Commentary Magazine


Contentions

Why the Peace Talks Are Private

The resumption of the Middle East peace talks is a major victory for Secretary of State John Kerry, even if no one other than him thinks they have a chance of succeeding. But you may have noticed one curious element of this much-ballyhooed diplomatic event: it’s being conducted almost entirely in private. This might be explained by the need to keep the talks from being blown up by leaks from either the Israelis or the Palestinians that might be designed to embarrass the other side. But rather than the blackout being imposed by a State Department determined to push the uphill slog to peace without interruption from the press, the request for privacy came only from the Palestinians. The purpose of that desire for secrecy tells us a lot more about why the talks are fated not to succeed than they do about either side’s will to negotiate.

As Khaled Abu Toameh points out in an article written for the Gatestone Institute, the point of keeping the press away from the talks is not so that they can be conducted without interference so much as it is to save the negotiators–and the Palestinian Authority that sent them–from the outrage of a Palestinian public that wants no part of any measure that smacks of coexistence with the Jewish state. Whether or not PA leader Mahmoud Abbas and his lead negotiator Saeb Erekat are sincere about wanting an agreement that will end the conflict, after two decades of efforts to demonize the Israelis and make cooperation impossible, they fear that any publicity about the talks will create a devastating backlash. Far from anti-peace sentiment being the work solely of their Hamas rivals, the PLO council dominated by Abbas’s Fatah Party is making it clear it will oppose any agreement.

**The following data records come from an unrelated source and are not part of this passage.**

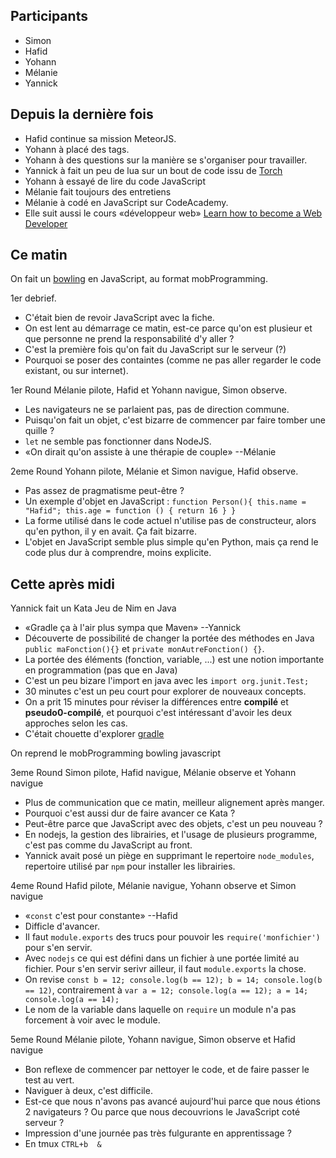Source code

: ## Participants

- Simon
- Hafid
- Yohann
- Mélanie
- Yannick

## Depuis la dernière fois

- Hafid continue sa mission MeteorJS.
- Yohann à placé des tags.
- Yohann à des questions sur la manière se s'organiser pour travailler.
- Yannick à fait un peu de lua sur un bout de code issu de
  [Torch](http://torch.ch/)
- Yohann à essayé de lire du code JavaScript
- Mélanie fait toujours des entretiens
- Mélanie à codé en JavaScript sur CodeAcademy.
- Elle suit aussi le cours «développeur web» [Learn how to become a Web
  Developer](https://skillcrush.com/blueprint/web-developer/)

## Ce matin

On fait un [bowling](http://codingdojo.org/kata/Bowling/) en JavaScript, au format mobProgramming.

1er debrief.

- C'était bien de revoir JavaScript avec la fiche.
- On est lent au démarrage ce matin, est-ce parce qu'on est plusieur et que
  personne ne prend la responsabilité d'y aller ?
- C'est la première fois qu'on fait du JavaScript sur le serveur (?)
- Pourquoi se poser des containtes (comme ne pas aller regarder le code
  existant, ou sur internet).

1er Round Mélanie pilote, Hafid et Yohann navigue, Simon observe.

- Les navigateurs ne se parlaient pas, pas de direction commune.
- Puisqu'on fait un objet, c'est bizarre de commencer par faire tomber une
  quille ?
- `let` ne semble pas fonctionner dans NodeJS.
- «On dirait qu'on assiste à une thérapie de couple» --Mélanie

2eme Round Yohann pilote, Mélanie et Simon navigue, Hafid observe.

- Pas assez de pragmatisme peut-être ?
- Un exemple d'objet en JavaScript : `function Person(){ this.name = "Hafid";
  this.age = function () { return 16 } }`
- La forme utilisé dans le code actuel n'utilise pas de constructeur, alors
  qu'en python, il y en avait. Ça fait bizarre.
- L'objet en JavaScript semble plus simple qu'en Python, mais ça rend le code
  plus dur à comprendre, moins explicite.

## Cette après midi

Yannick fait un Kata Jeu de Nim en Java

- «Gradle ça à l'air plus sympa que Maven» --Yannick
- Découverte de possibilité de changer la portée des méthodes en Java `public
  maFonction(){}` et `private monAutreFonction() {}`.
- La portée des éléments (fonction, variable, ...) est une notion importante en
  programmation (pas que en Java)
- C'est un peu bizare l'import en java avec les `import org.junit.Test;`
- 30 minutes c'est un peu court pour explorer de nouveaux concepts.
- On a prit 15 minutes pour réviser la différences entre **compilé** et
  **pseudo0-compilé**, et pourquoi c'est intéressant d'avoir les deux approches
  selon les cas.
- C'était chouette d'explorer [gradle](https://gradle.org/)

On reprend le mobProgramming bowling javascript

3eme Round Simon pilote, Hafid navigue, Mélanie observe et Yohann navigue

- Plus de communication que ce matin, meilleur alignement après manger.
- Pourquoi c'est aussi dur de faire avancer ce Kata ?
- Peut-être parce que JavaScript avec des objets, c'est un peu nouveau ?
- En nodejs, la gestion des librairies, et l'usage de plusieurs programme,
  c'est pas comme du JavaScript au front.
- Yannick avait posé un piège en supprimant le repertoire `node_modules`,
  repertoire utilisé par `npm` pour installer les librairies.

4eme Round Hafid pilote, Mélanie navigue, Yohann observe et Simon navigue

- «`const` c'est pour constante» --Hafid
- Difficle d'avancer.
- Il faut `module.exports` des trucs pour pouvoir les `require('monfichier')`
  pour s'en servir.
- Avec `nodejs` ce qui est défini dans un fichier à une portée limité au
  fichier. Pour s'en servir serivr ailleur, il faut `module.exports` la chose.
- On revise `const b = 12; console.log(b == 12); b = 14; console.log(b == 12)`,
  contrairement à `var a = 12; console.log(a == 12); a = 14; console.log(a ==
  14);`
- Le nom de la variable dans laquelle on `require` un module n'a pas forcement
  à voir avec le module.

5eme Round Mélanie pilote, Yohann navigue, Simon observe et Hafid navigue

- Bon reflexe de commencer par nettoyer le code, et de faire passer le test au vert.
- Naviguer à deux, c'est difficile.
- Est-ce que nous n'avons pas avancé aujourd'hui parce que nous étions 2
  navigateurs ? Ou parce que nous decouvrions le JavaScript coté serveur ?
- Impression d'une journée pas très fulgurante en apprentissage ?
- En tmux `CTRL+b  &`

The reason for the widespread Palestinian opposition to any accord is rooted in a definition of Palestinian nationalism that is incompatible with compromise with Zionism. Since the Palestinian movement grew up primarily by opposing the return of the Jews to the country, the notion of a state of Palestine alongside a state of Israel is anathema under almost any conditions. Even if Israel’s maximum concessions increased to the point where they matched the Palestinians’ minimum terms for peace, that would still entail giving up the “right of return” for the descendants of the 1948 refugees and grant legitimacy to a Jewish state no matter where its borders would be drawn. And that is something most Palestinians are still unwilling to do.

But more than that is the nature of the Palestinian political culture that has grown up in the wake of the 1993 Oslo Accords. As Abu Toameh rightly notes, most Palestinians are intolerant of any sort of cooperation with Israelis to the point where they oppose even competitions between youth soccer teams. Thus, the debate about the talks is not so much about the terms of peace as it is about the “crime” of talking with Israelis.

Unfortunately, even if the talks were to bring the two sides closer, this means that any tentative agreement is bound to be abandoned by the PA before it is brought before the people for the same reason that Yasir Arafat said no to a Palestinian state in 2000 and 2001 and Abbas fled the negotiations in 2008 when he was offered an even sweeter deal. Since not even a powerful leader like Arafat felt he could survive peace, there is no reason to think Abbas thinks differently and everything he has done in office confirms that supposition. Having not only failed to prepare the Palestinian people for peace but fomented more hatred for Jews and Israel, it is inconceivable that anything offered by the Netanyahu government would be enough to make Abbas think he could dare to sign on the dotted line.

Seen in this context the lack of cameras at the opening of the talks is not a sign of seriousness. It is an indication that the Palestinians are still not ready to make peace.